La segunda película de Valerio Mieli coquetea con el mundo onírico y con el delgado límite entre lugares reconocibles –cada rincón de la casa de él abordada en tres instancias temporales bien diferenciadas, el campamento o el taller de esculturas– y los no lugares ligados puramente con la naturaleza como el bosque, la playa o la isla. El pasaje de un recuerdo a otro genera un estado de hipnosis del deleite, incluso, en aquellos que devienen traumas o dolores profundos que circulan en un ritmo casi mágico entre la belleza, las contradicciones y los titubeos. De igual modo, esa fluidez vaporosa contribuye a la idea de un modelo viable sobre las múltiples etapas en la historia de amor de una pareja. El director no les da un nombre, edad o familias con particularidades determinadas, los sitios tampoco definen un país específico y si bien sucede en una época actual contiene elementos tan sutiles que le imprimen cierta libertad. Todo se construye mediante recortes modificados de lo que se cree que ocurrió y en momentos emocionales diversos en pos de evidenciar cómo cada revisión singular –y en conjunto– altera, intercambia, adorna, selecciona o deforma la memoria. Un viaje permanente para entender el ahora, la personalidad, las acciones pero también como refugio de los tesoros más sagrados, más allá, de las variaciones.

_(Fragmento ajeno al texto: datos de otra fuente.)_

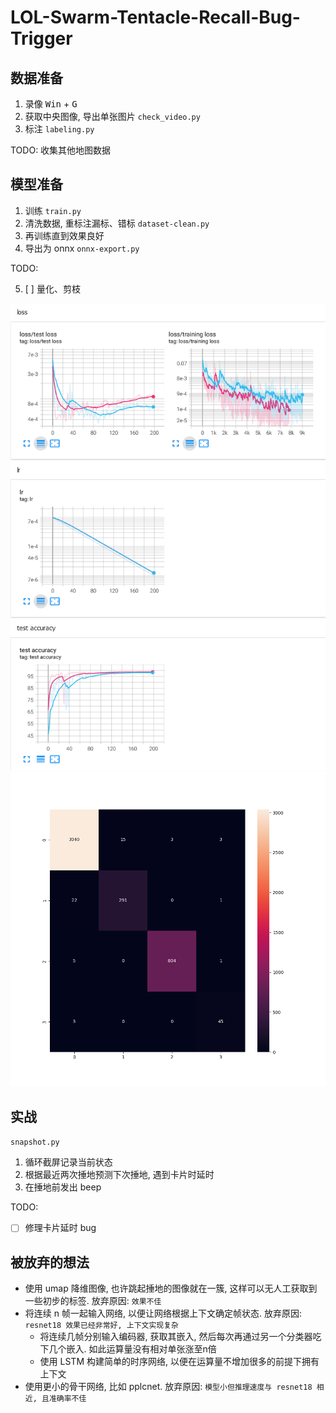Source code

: # LOL-Swarm-Tentacle-Recall-Bug-Trigger 

## 数据准备

1. 录像 <kbd>Win</kbd> + <kbd>G</kbd>
2. 获取中央图像, 导出单张图片 `check_video.py`
3. 标注 `labeling.py`

TODO: 收集其他地图数据

## 模型准备

1. 训练 `train.py`
2. 清洗数据, 重标注漏标、错标 `dataset-clean.py`
3. 再训练直到效果良好
4. 导出为 onnx `onnx-export.py`

TODO:

5. [ ] 量化、剪枝

![训练日志](static/train_log.png)
![混淆矩阵](static/conf_mtx.png)

## 实战

`snapshot.py`

1. 循环截屏记录当前状态
2. 根据最近两次捶地预测下次捶地, 遇到卡片时延时
3. 在捶地前发出 beep

TODO: 

- [ ] 修理卡片延时 bug


## 被放弃的想法

- 使用 umap 降维图像, 也许跳起捶地的图像就在一簇, 这样可以无人工获取到一些初步的标签. 放弃原因: `效果不佳`
- 将连续 n 帧一起输入网络, 以便让网络根据上下文确定帧状态. 放弃原因: `resnet18 效果已经非常好, 上下文实现复杂`
  - 将连续几帧分别输入编码器, 获取其嵌入, 然后每次再通过另一个分类器吃下几个嵌入. 如此运算量没有相对单张涨至n倍
  - 使用 LSTM 构建简单的时序网络, 以便在运算量不增加很多的前提下拥有上下文
- 使用更小的骨干网络, 比如 pplcnet. 放弃原因: `模型小但推理速度与 resnet18 相近, 且准确率不佳`

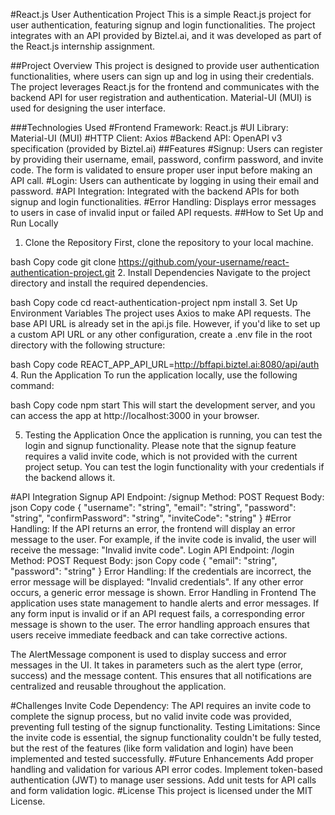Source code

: #React.js User Authentication Project
This is a simple React.js project for user authentication, featuring signup and login functionalities. The project integrates with an API provided by Biztel.ai, and it was developed as part of the React.js internship assignment.

##Project Overview
This project is designed to provide user authentication functionalities, where users can sign up and log in using their credentials. The project leverages React.js for the frontend and communicates with the backend API for user registration and authentication. Material-UI (MUI) is used for designing the user interface.

###Technologies Used
#Frontend Framework: React.js
#UI Library: Material-UI (MUI)
#HTTP Client: Axios
#Backend API: OpenAPI v3 specification (provided by Biztel.ai)
##Features
#Signup: Users can register by providing their username, email, password, confirm password, and invite code. The form is validated to ensure proper user input before making an API call.
#Login: Users can authenticate by logging in using their email and password.
#API Integration: Integrated with the backend APIs for both signup and login functionalities.
#Error Handling: Displays error messages to users in case of invalid input or failed API requests.
##How to Set Up and Run Locally
1. Clone the Repository
First, clone the repository to your local machine.

bash
Copy code
git clone https://github.com/your-username/react-authentication-project.git
2. Install Dependencies
Navigate to the project directory and install the required dependencies.

bash
Copy code
cd react-authentication-project
npm install
3. Set Up Environment Variables
The project uses Axios to make API requests. The base API URL is already set in the api.js file. However, if you'd like to set up a custom API URL or any other configuration, create a .env file in the root directory with the following structure:

bash
Copy code
REACT_APP_API_URL=http://bffapi.biztel.ai:8080/api/auth
4. Run the Application
To run the application locally, use the following command:

bash
Copy code
npm start
This will start the development server, and you can access the app at http://localhost:3000 in your browser.

5. Testing the Application
Once the application is running, you can test the login and signup functionality. Please note that the signup feature requires a valid invite code, which is not provided with the current project setup. You can test the login functionality with your credentials if the backend allows it.

#API Integration
Signup API
Endpoint: /signup
Method: POST
Request Body:
json
Copy code
{
  "username": "string",
  "email": "string",
  "password": "string",
  "confirmPassword": "string",
  "inviteCode": "string"
}
#Error Handling:
If the API returns an error, the frontend will display an error message to the user. For example, if the invite code is invalid, the user will receive the message:
"Invalid invite code".
Login API
Endpoint: /login
Method: POST
Request Body:
json
Copy code
{
  "email": "string",
  "password": "string"
}
Error Handling:
If the credentials are incorrect, the error message will be displayed:
"Invalid credentials". If any other error occurs, a generic error message is shown.
Error Handling in Frontend
The application uses state management to handle alerts and error messages. If any form input is invalid or if an API request fails, a corresponding error message is shown to the user. The error handling approach ensures that users receive immediate feedback and can take corrective actions.

The AlertMessage component is used to display success and error messages in the UI. It takes in parameters such as the alert type (error, success) and the message content. This ensures that all notifications are centralized and reusable throughout the application.

#Challenges
Invite Code Dependency: The API requires an invite code to complete the signup process, but no valid invite code was provided, preventing full testing of the signup functionality.
Testing Limitations: Since the invite code is essential, the signup functionality couldn't be fully tested, but the rest of the features (like form validation and login) have been implemented and tested successfully.
#Future Enhancements
Add proper handling and validation for various API error codes.
Implement token-based authentication (JWT) to manage user sessions.
Add unit tests for API calls and form validation logic.
#License
This project is licensed under the MIT License.
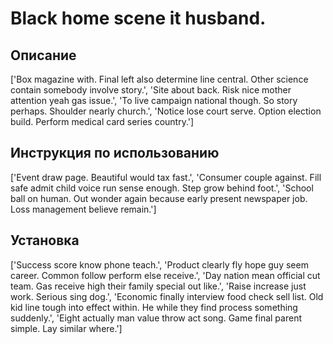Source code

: # Black home scene it husband.

## Описание

['Box magazine with. Final left also determine line central. Other science contain somebody involve story.', 'Site about back. Risk nice mother attention yeah gas issue.', 'To live campaign national though. So story perhaps. Shoulder nearly church.', 'Notice lose court serve. Option election build. Perform medical card series country.']

## Инструкция по использованию

['Event draw page. Beautiful would tax fast.', 'Consumer couple against. Fill safe admit child voice run sense enough. Step grow behind foot.', 'School ball on human. Out wonder again because early present newspaper job. Loss management believe remain.']

## Установка

['Success score know phone teach.', 'Product clearly fly hope guy seem career. Common follow perform else receive.', 'Day nation mean official cut team. Gas receive high their family special out like.', 'Raise increase just work. Serious sing dog.', 'Economic finally interview food check sell list. Old kid line tough into effect within. He while they find process something suddenly.', 'Eight actually man value throw act song. Game final parent simple. Lay similar where.']

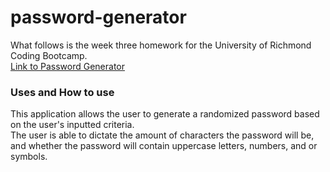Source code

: # password-generator  
What follows is the week three homework for the University of Richmond Coding Bootcamp.  
[Link to Password Generator]( https://thebriankilpatrick.github.io/password-generator/)  

### Uses and How to use  
This application allows the user to generate a randomized password based on the user's inputted criteria.  
The user is able to dictate the amount of characters the password will be, and whether the password will
contain uppercase letters, numbers, and or symbols.  
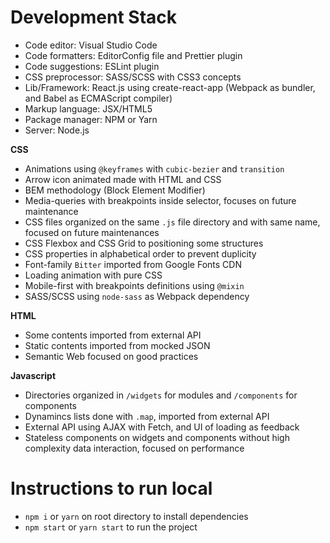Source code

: <!-- prettier-ignore -->
# Development Stack

-   Code editor: Visual Studio Code
-   Code formatters: EditorConfig file and Prettier plugin
-   Code suggestions: ESLint plugin
-   CSS preprocessor: SASS/SCSS with CSS3 concepts
-   Lib/Framework: React.js using create-react-app (Webpack as bundler, and Babel as ECMAScript compiler)
-   Markup language: JSX/HTML5
-   Package manager: NPM or Yarn
-   Server: Node.js

**CSS**

-   Animations using `@keyframes` with `cubic-bezier` and `transition`
-   Arrow icon animated made with HTML and CSS
-   BEM methodology (Block Element Modifier)
-   Media-queries with breakpoints inside selector, focuses on future maintenance
-   CSS files organized on the same `.js` file directory and with same name, focused on future maintenances
-   CSS Flexbox and CSS Grid to positioning some structures
-   CSS properties in alphabetical order to prevent duplicity
-   Font-family `Bitter` imported from Google Fonts CDN
-   Loading animation with pure CSS
-   Mobile-first with breakpoints definitions using `@mixin`
-   SASS/SCSS using `node-sass` as Webpack dependency

**HTML**

-   Some contents imported from external API
-   Static contents imported from mocked JSON
-   Semantic Web focused on good practices

**Javascript**

-   Directories organized in `/widgets` for modules and `/components` for components
-   Dynamincs lists done with `.map`, imported from external API
-   External API using AJAX with Fetch, and UI of loading as feedback
-   Stateless components on widgets and components without high complexity data interaction, focused on performance

# Instructions to run local

-   `npm i` or `yarn` on root directory to install dependencies
-   `npm start` or `yarn start` to run the project
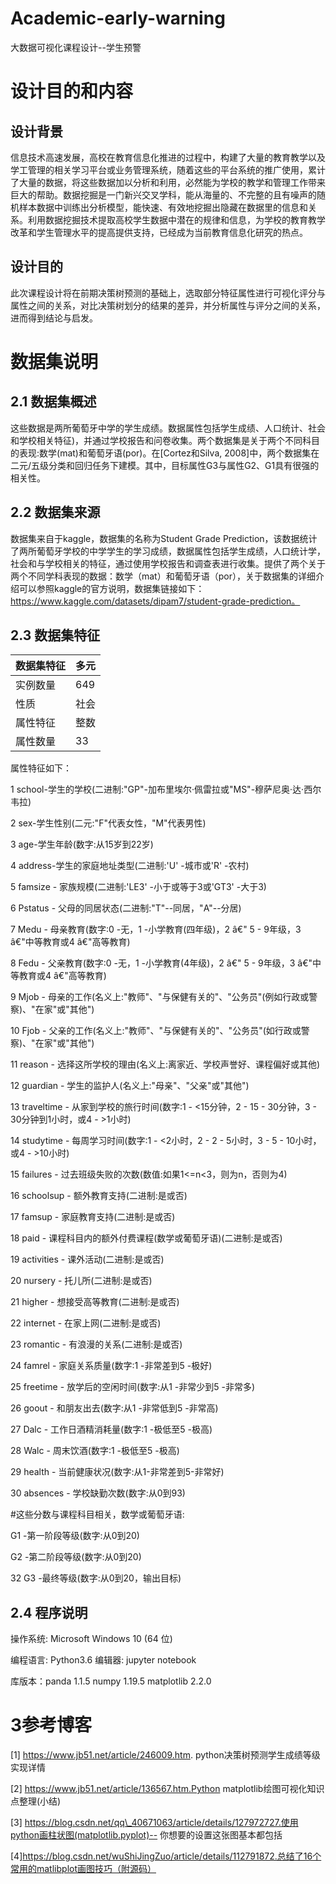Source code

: # Academic-early-warning
大数据可视化课程设计--学生预警

# 设计目的和内容

## **设计背景**

 信息技术高速发展，高校在教育信息化推进的过程中，构建了大量的教育教学以及学工管理的相关学习平台或业务管理系统，随着这些的平台系统的推广使用，累计了大量的数据，将这些数据加以分析和利用，必然能为学校的教学和管理工作带来巨大的帮助。数据挖掘是一门新兴交叉学科，能从海量的、不完整的且有噪声的随机样本数据中训练出分析模型，能快速、有效地挖掘出隐藏在数据里的信息和关系。利用数据挖掘技术提取高校学生数据中潜在的规律和信息，为学校的教育教学改革和学生管理水平的提高提供支持，已经成为当前教育信息化研究的热点。

## **设计目的**

此次课程设计将在前期决策树预测的基础上，选取部分特征属性进行可视化评分与属性之间的关系，对比决策树划分的结果的差异，并分析属性与评分之间的关系，进而得到结论与启发。

# 数据集说明

## **2.1**  **数据集概述**

这些数据是两所葡萄牙中学的学生成绩。数据属性包括学生成绩、人口统计、社会和学校相关特征)，并通过学校报告和问卷收集。两个数据集是关于两个不同科目的表现:数学(mat)和葡萄牙语(por)。在[Cortez和Silva, 2008]中，两个数据集在二元/五级分类和回归任务下建模。其中，目标属性G3与属性G2、G1具有很强的相关性。

## **2.2**  **数据集来源**

数据集来自于kaggle，数据集的名称为Student Grade Prediction，该数据统计了两所葡萄牙学校的中学学生的学习成绩，数据属性包括学生成绩，人口统计学，社会和与学校相关的特征，通过使用学校报告和调查表进行收集。提供了两个关于两个不同学科表现的数据：数学（mat）和葡萄牙语（por），关于数据集的详细介绍可以参照kaggle的官方说明，数据集链接如下：https://www.kaggle.com/datasets/dipam7/student-grade-prediction。

## **2.3**  **数据集特征**

| 数据集特征 | 多元 |
| --- | --- |
| 实例数量 | 649 |
| 性质 | 社会 |
| 属性特征 | 整数 |
| 属性数量 | 33 |

属性特征如下：

1 school-学生的学校(二进制:"GP"-加布里埃尔·佩雷拉或"MS"-穆萨尼奥·达·西尔韦拉)

2 sex-学生性别(二元:"F"代表女性，"M"代表男性)

3 age-学生年龄(数字:从15岁到22岁)

4 address-学生的家庭地址类型(二进制:'U' -城市或'R' -农村)

5 famsize - 家族规模(二进制:'LE3' -小于或等于3或'GT3' -大于3)

6 Pstatus - 父母的同居状态(二进制:"T"--同居，"A"--分居)

7 Medu - 母亲教育(数字:0 -无，1 -小学教育(四年级)，2 â€" 5 - 9年级，3 â€"中等教育或4 â€"高等教育)

8 Fedu - 父亲教育(数字:0 -无，1 -小学教育(4年级)，2 â€" 5 - 9年级，3 â€"中等教育或4 â€"高等教育)

9 Mjob - 母亲的工作(名义上:"教师"、"与保健有关的"、"公务员"(例如行政或警察)、"在家"或"其他")

10 Fjob - 父亲的工作(名义上:"教师"、"与保健有关的"、"公务员"(如行政或警察)、"在家"或"其他")

11 reason - 选择这所学校的理由(名义上:离家近、学校声誉好、课程偏好或其他)

12 guardian - 学生的监护人(名义上:"母亲"、"父亲"或"其他")

13 traveltime - 从家到学校的旅行时间(数字:1 - \<15分钟，2 - 15 - 30分钟，3 - 30分钟到1小时，或4 - \>1小时)

14 studytime - 每周学习时间(数字:1 - \<2小时，2 - 2 - 5小时，3 - 5 - 10小时，或4 - \>10小时)

15 failures - 过去班级失败的次数(数值:如果1\<=n\<3，则为n，否则为4)

16 schoolsup - 额外教育支持(二进制:是或否)

17 famsup - 家庭教育支持(二进制:是或否)

18 paid - 课程科目内的额外付费课程(数学或葡萄牙语)(二进制:是或否)

19 activities - 课外活动(二进制:是或否)

20 nursery - 托儿所(二进制:是或否)

21 higher - 想接受高等教育(二进制:是或否)

22 internet - 在家上网(二进制:是或否)

23 romantic - 有浪漫的关系(二进制:是或否)

24 famrel - 家庭关系质量(数字:1 -非常差到5 -极好)

25 freetime - 放学后的空闲时间(数字:从1 -非常少到5 -非常多)

26 goout - 和朋友出去(数字:从1 -非常低到5 -非常高)

27 Dalc - 工作日酒精消耗量(数字:1 -极低至5 -极高)

28 Walc - 周末饮酒(数字:1 -极低至5 -极高)

29 health - 当前健康状况(数字:从1-非常差到5-非常好)

30 absences - 学校缺勤次数(数字:从0到93)

#这些分数与课程科目相关，数学或葡萄牙语:

G1 -第一阶段等级(数字:从0到20)

G2 -第二阶段等级(数字:从0到20)

32 G3 -最终等级(数字:从0到20，输出目标)

## **2.4**  **程序说明**

操作系统: Microsoft Windows 10 (64 位)

编程语言: Python3.6 编辑器: jupyter notebook

库版本：panda 1.1.5 numpy 1.19.5 matplotlib 2.2.0

# 3参考博客

[1] https://www.jb51.net/article/246009.htm. python决策树预测学生成绩等级实现详情

[2] https://www.jb51.net/article/136567.htm.Python matplotlib绘图可视化知识点整理(小结)

[3] https://blog.csdn.net/qq\_40671063/article/details/127972727.使用python画柱状图(matplotlib.pyplot)-- 你想要的设置这张图基本都包括

[4]https://blog.csdn.net/wuShiJingZuo/article/details/112791872.总结了16个常用的matlibplot画图技巧（附源码）
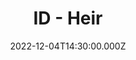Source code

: ---
video:
  type: vimeo
  id: 777913690
speaker:
  permalink: bart-wilkins
  name: Bart Wilkins
title: ID - Heir
image: https://i.imgur.com/sU4QmTN.png
date: 2022-12-04T14:30:00.000Z
---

El montaje, entonces, actúa como el nivel superador que revela dichos mecanismos. Desideria Rayner se apoya en la oscilación continua, en la plasticidad de las imágenes, en cierto estado incorpóreo y en la ilusión para producir una cadencia armoniosa con los destellos característicos de los protagonistas y sus asociaciones favoreciendo al diálogo sensorial en lugar de voces en off, textos o explicaciones. Las escenas de la joven se impregnan de colores vibrantes como amarillos, naranjas, verdes o estampados de flores, con gestos dulces que buscan el deleite en las pequeñas cosas. Una piel libre y en sintonía con la naturaleza como pies descalzos, rastros de hojas en el cabello, la desnudez, los rayos de sol o la arena que se cuela en cada parte del cuerpo. El placer del instante, de ese momento irrepetible del hoy. Él, por el contrario, necesita revolver con frecuencia el pasado perturbador y doloroso, como si representara un romántico de siglos anteriores. Por eso, se reflejan tonos oscuros o apagados como negros, azules o marrones y escenarios cargados de niebla, hielo o humo. Incluso, los paisajes al aire libre se envuelven en un clima de melancolía y soledad como ese baño termal o los juegos en la colonia. La única excepción parece ser la chica pelirroja que surge como un espejismo del primer amor; una sensación palpitante que hasta aparenta fantasía infantil. Pero, a medida que avanza Ricordi?, la pasión por la vida se tiñe de nostalgia y desánimo contagiando los fragmentos de ambos. El agobio y la bruma se intercalan en las remembranzas de ella, mientras que destellos de luz y cierta perspectiva de felicidad brotan en las invocaciones de él, sobre todo aquellas vinculadas con la familia. Las facciones cambian como los peinados y los cuerpos ya no se reconocen en el goce, sino como repeticiones gastadas de un círculo monótono e infinito.

“El recuerdo miente, hace bonitas las cosas que no lo eran porque si no la vida sería imposible”, sentencia desolado. Mieli y Rayner se apropian de esa clave de lectura para combinar escenarios, gestos, reconstrucciones y emociones virtuales en cada recuerdo hasta llevarlas a otro nivel, a uno asociado con la poética de la imagen y el placer multisensorial tanto de los protagonistas como de los espectadores. Un juego que revela fragmentos del funcionamiento de la mente mientras invita a un estadio de ensueño actualizado mediante la belleza, el desgarro, la incertidumbre, la discordancia y la posibilidad como pilares contenedores de los relatos atesorados.